Umdenken versäumt: Vom überforderten Schwerstarbeiter zum unterforderten Bürohengst
Man kann diese Entwicklungen einerseits schulterzuckend als unvermeidliche Folge der zwar zu beobachtenden aber kaum zu beeinflussenden Entwicklungen unserer Gesellschaft sehen. Zum anderen kann man aber auch die ideellen Treiber dieser Entwicklung hinterfragen. Und hierfür sind die vorherrschenden Paradigmen der Arbeitswissenschaften beziehungsweise der Ergonomie ein gutes Beispiel. So lernen die Studierenden heute, dass menschengerechte Arbeit so gestaltet werden muss, dass sie erträglich, ausführbar und zumutbar ist. Zudem soll sie persönlichkeitsförderlich und sozialverträglich sein. Diese Kriterienliste zeigt zum einen, dass die Arbeitswissenschaften sowohl die physischen Aspekte als auch die psychischen Aspekte der Arbeit berücksichtigen wollen. So kommen Persönlichkeitsförderlichkeit und Sozialverträglichkeit aus dem psychologischen und sozialwissenschaftlichen Lager. Die ersten drei Begriffe »erträglich, ausführbar und zumutbar« decken auch die physischen Aspekte der Arbeit ab. Die Wortwahl zeigt hier aber eine eher defensive und ablehnende Haltung, die auf eine Begrenzung von Belastungen abzielt. Es wird eben nicht gesagt, dass Arbeit auch physisch fordernd sein soll, was eine wesentliche Erkenntnis der Gesundheitsforschung der letzten Jahre ist. Wir haben es also mit einem Versäumnis in den Arbeitswissenschaften zu tun. Dies wird verständlich, wenn man berücksichtigt, wo man bei den Bemühungen zur Humanisierung des Arbeitslebens hergekommen ist. Arbeit war über Jahrhunderte eben durch hohe physische Beanspruchungen gekennzeichnet, die es zunächst zu begrenzen galt. Die Industrialisierung, die durch Arbeitsteilung immer stärker zu einseitigen Belastungen durch wiederholte Belastungen führte, verstärkte die Problematik noch. Deshalb hat man sich stets mit der Begrenzung der Belastung auseinandergesetzt. Mit der fortschreitenden Verminderung der körperlichen Beanspruchung haben wir aber vergessen, umzudenken.
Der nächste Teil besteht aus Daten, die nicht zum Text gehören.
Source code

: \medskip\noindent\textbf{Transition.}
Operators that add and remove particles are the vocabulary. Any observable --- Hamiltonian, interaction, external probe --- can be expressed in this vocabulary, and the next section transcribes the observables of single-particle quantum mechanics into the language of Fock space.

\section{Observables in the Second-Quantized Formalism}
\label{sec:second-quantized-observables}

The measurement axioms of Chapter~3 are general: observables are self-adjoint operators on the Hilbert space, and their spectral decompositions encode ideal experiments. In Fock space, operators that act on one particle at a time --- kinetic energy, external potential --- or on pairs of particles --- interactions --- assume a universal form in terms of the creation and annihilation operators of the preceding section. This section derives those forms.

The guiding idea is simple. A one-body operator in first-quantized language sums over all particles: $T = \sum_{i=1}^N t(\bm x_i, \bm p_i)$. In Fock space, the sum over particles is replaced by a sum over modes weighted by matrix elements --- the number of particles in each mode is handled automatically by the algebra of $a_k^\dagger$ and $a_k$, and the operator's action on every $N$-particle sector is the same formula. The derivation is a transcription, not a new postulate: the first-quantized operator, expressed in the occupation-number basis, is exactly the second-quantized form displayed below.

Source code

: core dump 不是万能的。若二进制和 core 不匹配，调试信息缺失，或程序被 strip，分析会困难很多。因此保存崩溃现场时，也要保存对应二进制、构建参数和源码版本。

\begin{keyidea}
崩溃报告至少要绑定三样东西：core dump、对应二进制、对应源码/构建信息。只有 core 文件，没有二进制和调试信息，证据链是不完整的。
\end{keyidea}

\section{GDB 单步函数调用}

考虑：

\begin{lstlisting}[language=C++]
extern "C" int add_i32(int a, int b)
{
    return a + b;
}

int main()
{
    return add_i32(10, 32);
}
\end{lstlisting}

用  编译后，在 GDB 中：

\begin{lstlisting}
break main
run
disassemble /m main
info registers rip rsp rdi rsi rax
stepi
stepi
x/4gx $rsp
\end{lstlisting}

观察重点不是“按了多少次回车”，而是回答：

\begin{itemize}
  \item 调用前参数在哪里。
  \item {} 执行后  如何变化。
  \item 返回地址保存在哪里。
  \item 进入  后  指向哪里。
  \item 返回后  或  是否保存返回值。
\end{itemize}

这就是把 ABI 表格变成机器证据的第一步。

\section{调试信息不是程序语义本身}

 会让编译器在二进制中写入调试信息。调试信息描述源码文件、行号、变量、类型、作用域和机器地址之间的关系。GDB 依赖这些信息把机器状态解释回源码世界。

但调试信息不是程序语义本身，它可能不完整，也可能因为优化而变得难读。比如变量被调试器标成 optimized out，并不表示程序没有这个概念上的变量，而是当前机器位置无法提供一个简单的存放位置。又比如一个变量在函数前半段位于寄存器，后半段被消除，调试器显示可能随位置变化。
Letztlich haben wir es versäumt, unsere Denk- und Sprechweise und die Vorgehensweisen in den letzten vierzig Jahrenentsprechend zu revidieren.

Kraft und Bewegung in die Arbeit bringen
Dadurch fehlt es an wissenschaftlichen Erkenntnissen, wie man Arbeit heute richtig gestaltet. Zur Ehrenrettung der Arbeitswissenschaften muss man betonen, dass das Konzept einer angemessenen Beanspruchung bekannt ist und auch gelehrt wird. Probleme bei der Unterforderung wie z. B. Monotonie bekämpft man traditionell aber auf der psychischen Seite oder diskutiert sie in den Medien unter dem Modebegriff »Boreout«. Auf der physischen Seite hat man sich aber mit einer bloßen Begrenzungsstrategie abgefunden. Methoden, Regeln und untere Grenzwerte für eine gesundheitsförderliche Gestaltung physischer Arbeit fehlen. In den Betrieben ist dies dann auch kein Thema, selbst wenn physische Arbeitsanteile vorhanden sind. Man delegiert die Thematik an die betriebliche Gesundheitsförderung, wo man versucht, außerhalb der eigentlichen Arbeitsprozesse in Verteilzeiten, Pausen oder außerhalb der Arbeitszeit für Bewegung bei den Mitarbeitern zu sorgen.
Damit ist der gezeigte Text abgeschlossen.